Machine Learning Applications for Astronomy

========

(or, but seriously - how does a machine learn?)

Version 0.1

By AA Miller 2018 Nov 05

What is Machine Learning?

Artificial Intelligence, clustering, data mining, pattern recognition, ...

Lots of hype, lots of buzz, and lots and lots of \$\$\$\$.

Summarizing the excitement for machine learning with one figure:

(credit: https://www.researchgate.net/Winner-results-of-the-ImageNet-large-scale-visual-recognition-challenge-LSVRC-of-the_fig7_324476862)

So... what is it?

Bishop's text book provides a useful 4 word summary:

(credit: Springer-Verlag New York)

Briefly, machine learning algorithms build highly complex, non-linear models (i.e., these things are black boxes) to map outcomes from input information.

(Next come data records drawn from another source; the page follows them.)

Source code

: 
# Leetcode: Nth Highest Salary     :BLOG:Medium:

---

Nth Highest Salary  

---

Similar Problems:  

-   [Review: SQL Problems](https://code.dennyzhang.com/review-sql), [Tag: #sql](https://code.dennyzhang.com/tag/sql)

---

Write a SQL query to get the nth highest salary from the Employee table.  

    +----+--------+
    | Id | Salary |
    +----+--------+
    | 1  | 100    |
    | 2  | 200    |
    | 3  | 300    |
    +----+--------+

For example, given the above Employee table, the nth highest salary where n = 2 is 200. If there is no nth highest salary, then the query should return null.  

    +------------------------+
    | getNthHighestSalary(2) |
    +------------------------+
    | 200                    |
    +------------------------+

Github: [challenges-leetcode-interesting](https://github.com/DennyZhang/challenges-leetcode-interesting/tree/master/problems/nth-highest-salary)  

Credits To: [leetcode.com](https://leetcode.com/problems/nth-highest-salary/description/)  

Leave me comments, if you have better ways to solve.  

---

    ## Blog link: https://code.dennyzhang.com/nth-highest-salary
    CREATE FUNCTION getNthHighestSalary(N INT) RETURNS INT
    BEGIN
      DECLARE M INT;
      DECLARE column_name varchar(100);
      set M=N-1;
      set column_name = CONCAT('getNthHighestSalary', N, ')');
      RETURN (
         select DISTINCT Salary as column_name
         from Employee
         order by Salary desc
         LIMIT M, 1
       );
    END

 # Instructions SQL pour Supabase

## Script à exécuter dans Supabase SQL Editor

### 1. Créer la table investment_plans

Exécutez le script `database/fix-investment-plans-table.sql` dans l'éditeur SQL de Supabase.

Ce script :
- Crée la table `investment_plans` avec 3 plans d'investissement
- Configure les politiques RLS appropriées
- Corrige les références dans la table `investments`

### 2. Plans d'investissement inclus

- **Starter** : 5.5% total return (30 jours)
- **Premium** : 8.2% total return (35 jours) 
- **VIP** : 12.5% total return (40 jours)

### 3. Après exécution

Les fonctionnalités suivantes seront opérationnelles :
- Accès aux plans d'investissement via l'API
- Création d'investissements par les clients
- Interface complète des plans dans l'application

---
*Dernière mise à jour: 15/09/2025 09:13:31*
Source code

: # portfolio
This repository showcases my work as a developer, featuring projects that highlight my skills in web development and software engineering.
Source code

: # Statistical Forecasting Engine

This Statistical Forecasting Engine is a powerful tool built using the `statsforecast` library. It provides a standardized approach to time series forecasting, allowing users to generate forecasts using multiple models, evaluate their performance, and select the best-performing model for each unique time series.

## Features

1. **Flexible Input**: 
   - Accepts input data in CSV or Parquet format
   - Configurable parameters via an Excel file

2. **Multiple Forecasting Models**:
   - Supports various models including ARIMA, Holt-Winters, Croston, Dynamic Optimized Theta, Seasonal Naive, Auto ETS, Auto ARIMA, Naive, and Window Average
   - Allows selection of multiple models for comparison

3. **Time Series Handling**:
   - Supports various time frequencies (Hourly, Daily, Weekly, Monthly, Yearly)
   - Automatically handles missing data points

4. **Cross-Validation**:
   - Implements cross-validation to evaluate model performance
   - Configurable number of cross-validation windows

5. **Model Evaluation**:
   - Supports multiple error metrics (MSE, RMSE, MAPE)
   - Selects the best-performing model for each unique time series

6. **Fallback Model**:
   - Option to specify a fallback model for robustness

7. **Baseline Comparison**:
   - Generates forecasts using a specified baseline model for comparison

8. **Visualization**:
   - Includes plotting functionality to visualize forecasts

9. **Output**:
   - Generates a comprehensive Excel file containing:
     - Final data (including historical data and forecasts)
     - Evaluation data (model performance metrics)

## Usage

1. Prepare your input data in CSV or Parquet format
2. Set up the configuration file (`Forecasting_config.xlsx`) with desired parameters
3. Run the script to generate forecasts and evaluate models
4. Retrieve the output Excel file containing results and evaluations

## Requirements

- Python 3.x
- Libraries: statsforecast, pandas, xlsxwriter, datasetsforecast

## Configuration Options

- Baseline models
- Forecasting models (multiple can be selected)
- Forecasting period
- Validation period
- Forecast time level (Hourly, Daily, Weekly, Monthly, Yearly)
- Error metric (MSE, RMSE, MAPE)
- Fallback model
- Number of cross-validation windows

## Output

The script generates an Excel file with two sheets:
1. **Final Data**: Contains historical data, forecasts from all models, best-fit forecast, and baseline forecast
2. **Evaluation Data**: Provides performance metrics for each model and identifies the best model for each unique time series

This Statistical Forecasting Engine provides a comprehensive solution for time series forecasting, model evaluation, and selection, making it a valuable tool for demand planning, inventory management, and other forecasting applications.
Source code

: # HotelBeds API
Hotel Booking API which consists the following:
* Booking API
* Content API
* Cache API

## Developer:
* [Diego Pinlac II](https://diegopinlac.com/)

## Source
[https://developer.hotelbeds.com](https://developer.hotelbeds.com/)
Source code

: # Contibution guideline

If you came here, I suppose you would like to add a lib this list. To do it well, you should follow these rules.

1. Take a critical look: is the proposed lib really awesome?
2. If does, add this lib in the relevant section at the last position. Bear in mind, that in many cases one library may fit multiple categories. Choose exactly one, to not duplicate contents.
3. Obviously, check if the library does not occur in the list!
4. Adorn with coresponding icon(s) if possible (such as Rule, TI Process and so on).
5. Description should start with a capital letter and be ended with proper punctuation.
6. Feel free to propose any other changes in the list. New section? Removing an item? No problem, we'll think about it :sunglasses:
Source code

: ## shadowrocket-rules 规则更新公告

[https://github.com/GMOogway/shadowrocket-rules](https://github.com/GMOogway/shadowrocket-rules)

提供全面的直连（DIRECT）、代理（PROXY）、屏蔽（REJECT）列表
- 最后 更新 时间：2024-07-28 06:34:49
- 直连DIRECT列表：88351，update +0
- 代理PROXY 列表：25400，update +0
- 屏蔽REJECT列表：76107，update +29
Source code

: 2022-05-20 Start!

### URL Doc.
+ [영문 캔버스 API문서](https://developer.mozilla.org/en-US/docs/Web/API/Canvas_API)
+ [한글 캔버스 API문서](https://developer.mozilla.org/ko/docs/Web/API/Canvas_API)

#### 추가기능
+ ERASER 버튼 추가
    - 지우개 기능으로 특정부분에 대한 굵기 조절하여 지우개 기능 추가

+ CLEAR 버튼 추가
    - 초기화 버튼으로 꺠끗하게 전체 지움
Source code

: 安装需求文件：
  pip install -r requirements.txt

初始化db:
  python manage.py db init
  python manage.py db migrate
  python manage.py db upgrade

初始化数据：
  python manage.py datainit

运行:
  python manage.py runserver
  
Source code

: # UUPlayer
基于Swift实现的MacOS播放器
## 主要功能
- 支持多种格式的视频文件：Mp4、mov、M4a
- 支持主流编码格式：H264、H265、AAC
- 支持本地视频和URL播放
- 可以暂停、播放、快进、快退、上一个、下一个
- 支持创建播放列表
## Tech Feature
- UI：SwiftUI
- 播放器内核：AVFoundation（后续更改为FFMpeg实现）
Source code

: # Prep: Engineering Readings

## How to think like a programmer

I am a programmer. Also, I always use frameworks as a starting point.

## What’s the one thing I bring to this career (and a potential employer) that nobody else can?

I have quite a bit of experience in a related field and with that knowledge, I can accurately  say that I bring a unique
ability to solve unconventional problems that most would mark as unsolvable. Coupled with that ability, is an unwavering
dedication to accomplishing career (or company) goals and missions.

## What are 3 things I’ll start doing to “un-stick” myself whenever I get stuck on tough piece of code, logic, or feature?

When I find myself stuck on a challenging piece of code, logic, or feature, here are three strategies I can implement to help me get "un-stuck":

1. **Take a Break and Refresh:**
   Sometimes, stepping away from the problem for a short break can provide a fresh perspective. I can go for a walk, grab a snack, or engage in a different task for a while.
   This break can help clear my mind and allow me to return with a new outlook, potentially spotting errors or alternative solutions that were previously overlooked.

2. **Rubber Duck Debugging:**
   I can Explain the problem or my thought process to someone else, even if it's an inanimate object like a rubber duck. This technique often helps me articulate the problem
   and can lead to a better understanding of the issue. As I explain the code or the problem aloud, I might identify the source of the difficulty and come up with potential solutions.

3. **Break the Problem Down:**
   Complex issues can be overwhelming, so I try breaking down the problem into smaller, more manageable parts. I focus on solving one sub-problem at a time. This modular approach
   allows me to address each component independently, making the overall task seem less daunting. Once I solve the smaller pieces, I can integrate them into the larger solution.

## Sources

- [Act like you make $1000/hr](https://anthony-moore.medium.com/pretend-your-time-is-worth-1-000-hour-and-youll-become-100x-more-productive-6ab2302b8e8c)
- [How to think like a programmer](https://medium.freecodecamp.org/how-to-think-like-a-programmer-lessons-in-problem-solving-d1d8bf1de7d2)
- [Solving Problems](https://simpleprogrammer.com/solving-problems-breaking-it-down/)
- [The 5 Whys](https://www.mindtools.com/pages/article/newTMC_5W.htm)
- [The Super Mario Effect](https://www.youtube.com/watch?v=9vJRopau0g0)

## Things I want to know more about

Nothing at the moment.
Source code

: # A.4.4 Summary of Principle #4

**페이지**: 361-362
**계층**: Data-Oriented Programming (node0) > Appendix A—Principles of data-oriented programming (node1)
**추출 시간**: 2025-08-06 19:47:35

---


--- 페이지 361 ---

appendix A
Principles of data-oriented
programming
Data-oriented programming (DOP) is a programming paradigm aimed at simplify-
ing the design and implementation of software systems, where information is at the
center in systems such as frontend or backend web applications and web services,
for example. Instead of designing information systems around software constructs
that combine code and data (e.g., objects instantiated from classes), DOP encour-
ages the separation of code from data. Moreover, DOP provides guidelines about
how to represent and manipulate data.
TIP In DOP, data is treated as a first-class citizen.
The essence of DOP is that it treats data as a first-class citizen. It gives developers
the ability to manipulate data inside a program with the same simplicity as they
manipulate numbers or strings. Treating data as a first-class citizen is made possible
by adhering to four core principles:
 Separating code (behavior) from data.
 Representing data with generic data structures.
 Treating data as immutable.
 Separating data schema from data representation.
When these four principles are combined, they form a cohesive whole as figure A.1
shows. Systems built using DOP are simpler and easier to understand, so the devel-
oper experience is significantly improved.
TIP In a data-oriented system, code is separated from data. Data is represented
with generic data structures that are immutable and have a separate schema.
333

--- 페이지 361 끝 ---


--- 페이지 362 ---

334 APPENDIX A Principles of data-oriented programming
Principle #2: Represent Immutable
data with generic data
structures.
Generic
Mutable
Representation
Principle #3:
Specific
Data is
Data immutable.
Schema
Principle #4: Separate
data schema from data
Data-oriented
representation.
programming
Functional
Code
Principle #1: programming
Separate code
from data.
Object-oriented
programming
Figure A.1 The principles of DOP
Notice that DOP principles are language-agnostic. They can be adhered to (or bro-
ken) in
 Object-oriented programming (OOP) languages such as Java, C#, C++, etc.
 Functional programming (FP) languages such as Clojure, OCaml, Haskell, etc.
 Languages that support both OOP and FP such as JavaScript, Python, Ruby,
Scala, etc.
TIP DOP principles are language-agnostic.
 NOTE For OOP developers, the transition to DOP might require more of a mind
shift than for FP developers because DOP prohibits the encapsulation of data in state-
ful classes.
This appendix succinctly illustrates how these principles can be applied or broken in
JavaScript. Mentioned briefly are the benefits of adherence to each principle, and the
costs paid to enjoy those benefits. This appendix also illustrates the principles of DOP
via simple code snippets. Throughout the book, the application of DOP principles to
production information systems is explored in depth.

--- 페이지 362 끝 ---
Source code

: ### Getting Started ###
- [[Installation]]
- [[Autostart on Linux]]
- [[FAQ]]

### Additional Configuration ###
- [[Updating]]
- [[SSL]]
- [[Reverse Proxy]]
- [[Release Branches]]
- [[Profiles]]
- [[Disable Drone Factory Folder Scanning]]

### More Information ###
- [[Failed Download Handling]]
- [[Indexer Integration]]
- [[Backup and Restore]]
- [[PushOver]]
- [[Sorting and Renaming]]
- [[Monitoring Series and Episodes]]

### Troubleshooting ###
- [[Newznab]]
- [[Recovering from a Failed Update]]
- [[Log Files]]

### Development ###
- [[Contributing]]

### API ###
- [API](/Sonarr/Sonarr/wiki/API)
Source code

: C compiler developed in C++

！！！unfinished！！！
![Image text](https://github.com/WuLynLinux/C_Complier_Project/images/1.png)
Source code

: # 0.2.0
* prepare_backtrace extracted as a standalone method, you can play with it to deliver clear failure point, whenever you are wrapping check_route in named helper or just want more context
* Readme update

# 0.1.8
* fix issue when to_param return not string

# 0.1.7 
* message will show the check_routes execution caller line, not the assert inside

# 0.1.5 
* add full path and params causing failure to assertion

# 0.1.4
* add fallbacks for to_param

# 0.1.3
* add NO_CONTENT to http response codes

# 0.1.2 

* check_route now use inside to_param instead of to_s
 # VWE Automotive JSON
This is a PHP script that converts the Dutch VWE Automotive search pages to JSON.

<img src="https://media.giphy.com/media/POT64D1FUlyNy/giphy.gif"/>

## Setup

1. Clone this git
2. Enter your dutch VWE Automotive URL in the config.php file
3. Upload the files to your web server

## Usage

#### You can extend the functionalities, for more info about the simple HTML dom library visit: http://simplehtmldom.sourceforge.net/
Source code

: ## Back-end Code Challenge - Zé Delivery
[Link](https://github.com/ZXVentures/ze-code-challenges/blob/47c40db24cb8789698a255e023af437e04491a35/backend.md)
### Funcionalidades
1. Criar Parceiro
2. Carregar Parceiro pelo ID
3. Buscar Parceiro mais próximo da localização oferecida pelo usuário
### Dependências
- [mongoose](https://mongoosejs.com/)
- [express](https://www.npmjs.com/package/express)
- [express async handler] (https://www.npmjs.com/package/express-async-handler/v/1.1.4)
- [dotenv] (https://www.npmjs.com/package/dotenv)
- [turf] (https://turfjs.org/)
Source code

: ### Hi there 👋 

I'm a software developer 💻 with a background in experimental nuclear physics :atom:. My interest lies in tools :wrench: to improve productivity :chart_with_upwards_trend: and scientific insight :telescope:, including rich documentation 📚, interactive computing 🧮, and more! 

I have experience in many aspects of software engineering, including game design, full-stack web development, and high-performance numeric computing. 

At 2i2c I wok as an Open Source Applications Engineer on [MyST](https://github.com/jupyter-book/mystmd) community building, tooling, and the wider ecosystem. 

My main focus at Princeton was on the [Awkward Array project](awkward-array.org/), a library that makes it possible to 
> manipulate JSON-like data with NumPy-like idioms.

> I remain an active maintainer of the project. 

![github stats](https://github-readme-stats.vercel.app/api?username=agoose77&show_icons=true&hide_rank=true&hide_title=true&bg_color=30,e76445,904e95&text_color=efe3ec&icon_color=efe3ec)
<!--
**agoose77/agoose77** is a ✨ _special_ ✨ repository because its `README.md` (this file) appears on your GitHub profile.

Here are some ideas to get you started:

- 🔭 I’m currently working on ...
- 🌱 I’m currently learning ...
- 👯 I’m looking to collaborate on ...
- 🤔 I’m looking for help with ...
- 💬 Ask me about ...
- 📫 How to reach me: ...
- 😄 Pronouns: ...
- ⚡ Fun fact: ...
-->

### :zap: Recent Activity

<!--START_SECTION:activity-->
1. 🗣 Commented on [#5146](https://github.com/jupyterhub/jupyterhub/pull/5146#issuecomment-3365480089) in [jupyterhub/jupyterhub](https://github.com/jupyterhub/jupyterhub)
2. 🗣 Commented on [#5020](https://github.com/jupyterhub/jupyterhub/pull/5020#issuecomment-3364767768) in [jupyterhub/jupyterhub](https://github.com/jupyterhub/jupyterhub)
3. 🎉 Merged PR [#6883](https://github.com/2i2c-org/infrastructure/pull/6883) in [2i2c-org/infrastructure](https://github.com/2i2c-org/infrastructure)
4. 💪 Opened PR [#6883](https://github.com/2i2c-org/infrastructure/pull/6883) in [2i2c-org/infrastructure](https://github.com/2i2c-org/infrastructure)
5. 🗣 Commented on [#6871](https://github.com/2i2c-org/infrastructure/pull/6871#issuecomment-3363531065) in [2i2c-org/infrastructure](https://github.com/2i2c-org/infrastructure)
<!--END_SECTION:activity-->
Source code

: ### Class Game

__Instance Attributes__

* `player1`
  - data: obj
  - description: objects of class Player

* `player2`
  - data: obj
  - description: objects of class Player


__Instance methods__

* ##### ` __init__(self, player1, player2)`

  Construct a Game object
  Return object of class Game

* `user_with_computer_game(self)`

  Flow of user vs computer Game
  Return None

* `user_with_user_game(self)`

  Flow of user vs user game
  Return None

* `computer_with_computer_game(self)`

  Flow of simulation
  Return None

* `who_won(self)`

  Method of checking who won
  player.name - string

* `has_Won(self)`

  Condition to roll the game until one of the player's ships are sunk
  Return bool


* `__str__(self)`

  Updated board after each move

Ultimately, machine learning is fundamentally concerned with classification (i.e. predicting outcomes).

As astronomers and astrophysicists –– this is great news!

The history of astronomy is a long story of classification. Essentially, point a telescope at some new location in the sky, and there is a decent chance you might find something that has never been seen before. Now, figure out how this new thing relates to all the things that you already know (classification).

Astronomy is (and has been) an observational/experimental led field. The typical pattern is obsservers find some weird thing, and then the theorists try to explain what is going on (there are obviously exceptions, predictions for kilonovae prior to the LIGO detection of a neutron star-neutron star merger are a recent example).

This makes us very different from physics, where theory generates predictions that then lead the observations (e.g., Higgs boson, general relativity, etc.).

Thus, if machine learning fundamentally is about classification, and astronomers spend all their time classifying objects, that must mean that machine learning and astronomy are a match made in heaven.

Right?

This is where I say – not so fast.$^\dagger$

Even though astronomy is an observationally-led, classification-concerned field, ultimately, like physicists, we care about the development of a physical understanding of how the Universe works. And this is not what machine learning is fundamentally built to do.

$^\dagger$ A long list of people would dispute this assertion.

In other words,

machine learning $\longleftrightarrow$ prediction

astronomy $\longleftrightarrow$ inference

And thus, astronomy and machine learning may not be a match made in heaven.

Basic Concepts of Machine Learning

Broadly, there are 2 types of machine learning:

There are no known outcomes for the data $\longleftrightarrow$ unsupervised machine learning
Outcomes are known for a subset of the data $\longleftrightarrow$ supervised machine learning

Unsupervised Machine Learning

(aka clustering, data mining)

Algorithm is designed to cluster data into groups
No natural metric for measuring the quality of clustering (3, 4, or 17 clusters)
Can be very useful for data exploration

Supervised Machine Learning

Algorithm builds a map between data and (known) outcomes for a subset of the data
Algorithm is optimized to maximize accuracy
Useful for both classification and regression

Terminology

Features – measured properties (numerical or categorical)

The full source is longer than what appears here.